= Query understanding =

Search engine processing step

Query understanding is the process of inferring the intent of a search engine user by extracting semantic meaning from the searcher’s keywords. Query understanding methods generally take place before the search engine retrieves and ranks results. It is related to natural language processing but specifically focused on the understanding of search queries.

==Methods==

===Stemming and lemmatization===
Many languages inflect words to reflect their role in the utterance they appear in. The variation between various forms of a word is likely to be of little importance for the relatively coarse-grained model of meaning involved in a retrieval system, and for this reason the task of conflating the various forms of a word is a potentially useful technique to increase recall of a retrieval system.

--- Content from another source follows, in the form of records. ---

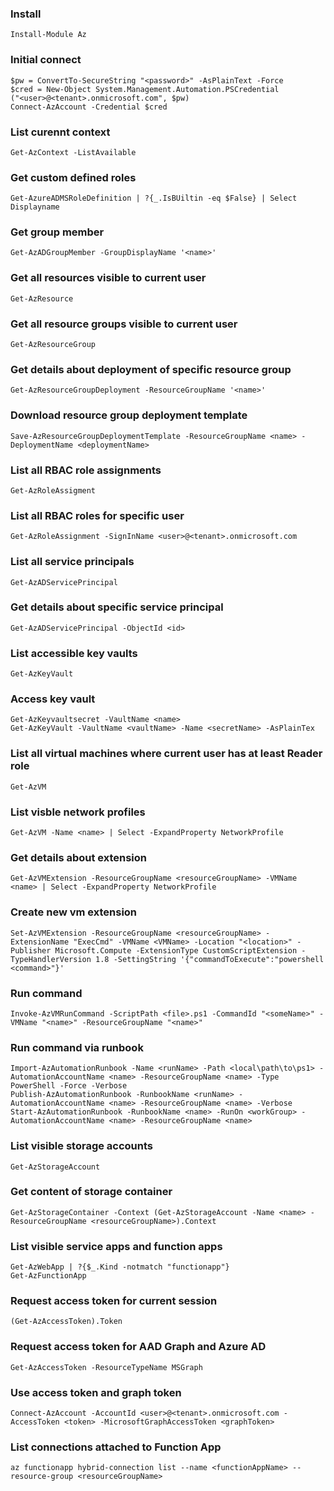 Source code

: ### Install
```
Install-Module Az
```

### Initial connect
```
$pw = ConvertTo-SecureString "<password>" -AsPlainText -Force
$cred = New-Object System.Management.Automation.PSCredential
("<user>@<tenant>.onmicrosoft.com", $pw)
Connect-AzAccount -Credential $cred
```

### List curennt context
```
Get-AzContext -ListAvailable
```

### Get custom defined roles 
```
Get-AzureADMSRoleDefinition | ?{_.IsBUiltin -eq $False} | Select Displayname
```

### Get group member
```
Get-AzADGroupMember -GroupDisplayName '<name>'
```

### Get all resources visible to current user
```
Get-AzResource
```

### Get all resource groups visible to current user
```
Get-AzResourceGroup
```

### Get details about deployment of specific resource group
```
Get-AzResourceGroupDeployment -ResourceGroupName '<name>'
```

### Download resource group deployment template 
```
Save-AzResourceGroupDeploymentTemplate -ResourceGroupName <name> -DeploymentName <deploymentName>
```

### List all RBAC role assignments
```
Get-AzRoleAssigment
```

### List all RBAC roles for specific user
```
Get-AzRoleAssignment -SignInName <user>@<tenant>.onmicrosoft.com
```

### List all service principals 
```
Get-AzADServicePrincipal
```

### Get details about specific service principal
```
Get-AzADServicePrincipal -ObjectId <id>
```

### List accessible key vaults
```
Get-AzKeyVault
```

### Access key vault
```
Get-AzKeyvaultsecret -VaultName <name>
Get-AzKeyVault -VaultName <vaultName> -Name <secretName> -AsPlainTex
```

### List all virtual machines where current user has at least Reader role
```
Get-AzVM
```

### List visble network profiles
```
Get-AzVM -Name <name> | Select -ExpandProperty NetworkProfile
```

### Get details about extension
```
Get-AzVMExtension -ResourceGroupName <resourceGroupName> -VMName <name> | Select -ExpandProperty NetworkProfile
```

### Create new vm extension
```
Set-AzVMExtension -ResourceGroupName <resourceGroupName> -ExtensionName "ExecCmd" -VMName <VMName> -Location "<location>" -Publisher Microsoft.Compute -ExtensionType CustomScriptExtension -TypeHandlerVersion 1.8 -SettingString '{"commandToExecute":"powershell <command>"}'
```

### Run command
```
Invoke-AzVMRunCommand -ScriptPath <file>.ps1 -CommandId "<someName>" -VMName "<name>" -ResourceGroupName "<name>"
```

### Run command via runbook
```
Import-AzAutomationRunbook -Name <runName> -Path <local\path\to\ps1> -AutomationAccountName <name> -ResourceGroupName <name> -Type PowerShell -Force -Verbose
Publish-AzAutomationRunbook -RunbookName <runName> -AutomationAccountName <name> -ResourceGroupName <name> -Verbose
Start-AzAutomationRunbook -RunbookName <name> -RunOn <workGroup> -AutomationAccountName <name> -ResourceGroupName <name>
```

### List visible storage accounts
```
Get-AzStorageAccount 
```

### Get content of storage container
```
Get-AzStorageContainer -Context (Get-AzStorageAccount -Name <name> -ResourceGroupName <resourceGroupName>).Context
```

### List visible service apps and function apps
```
Get-AzWebApp | ?{$_.Kind -notmatch "functionapp"}
Get-AzFunctionApp
```

### Request access token for current session
```
(Get-AzAccessToken).Token
```

### Request access token for AAD Graph and Azure AD 
```
Get-AzAccessToken -ResourceTypeName MSGraph
```

### Use access token and graph token
```
Connect-AzAccount -AccountId <user>@<tenant>.onmicrosoft.com -AccessToken <token> -MicrosoftGraphAccessToken <graphToken>
```

### List connections attached to Function App
```
az functionapp hybrid-connection list --name <functionAppName> --resource-group <resourceGroupName>
```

Stemming algorithms, also known as stemmers, typically use a collection of simple rules to remove suffixes intended to model the language’s inflection rules.

For some languages, there are simple lemmatisation methods to reduce a word in query to its lemma or root form or its stem; for others, this operation involves non-trivial string processing and may require recognizing the word's part of speech or referencing a lexical database.

The effectiveness of stemming and lemmatization varies across languages.

===Query Segmentation===

Query segmentation is a key component of query understanding, aiming to divide a query into meaningful segments. Traditional approaches, such as the bag-of-words model, treat individual words as independent units, which can limit interpretative accuracy. For languages like Chinese, where words are not separated by spaces, segmentation is essential, as individual characters often lack standalone meaning. Even in English, the BOW model may not capture the full meaning, as certain phrases—such as "New York"—carry significance as a whole rather than as isolated terms. By identifying phrases or entities within queries, query segmentation enhances interpretation, enabling search engines to apply proximity and ordering constraints, ultimately improving search accuracy and user satisfaction.

===Entity recognition===

Entity recognition is the process of locating and classifying entities within a text string. Named-entity recognition specifically focuses on named entities, such as names of people, places, and organizations. In addition, entity recognition includes identifying concepts in queries that may be represented by multi-word phrases. Entity recognition systems typically use grammar-based linguistic techniques or statistical machine learning models.

===Query rewriting===

Query rewriting is the process of automatically reformulating a search query to more accurately capture its intent. Query expansion adds additional query terms, such as synonyms, in order to retrieve more documents and thereby increase recall. Query relaxation removes query terms to reduce the requirements for a document to match the query, thereby also increasing recall. Other forms of query rewriting, such as automatically converting consecutive query terms into phrases and restricting query terms to specific fields, aim to increase precision.

===Spelling Correction===

Automatic spelling correction is a critical feature of modern search engines, designed to address common spelling errors in user queries. Such errors are especially frequent as users often search for unfamiliar topics. By correcting misspelled queries, search engines enhance their understanding of user intent, thereby improving the relevance and quality of search results and overall user experience.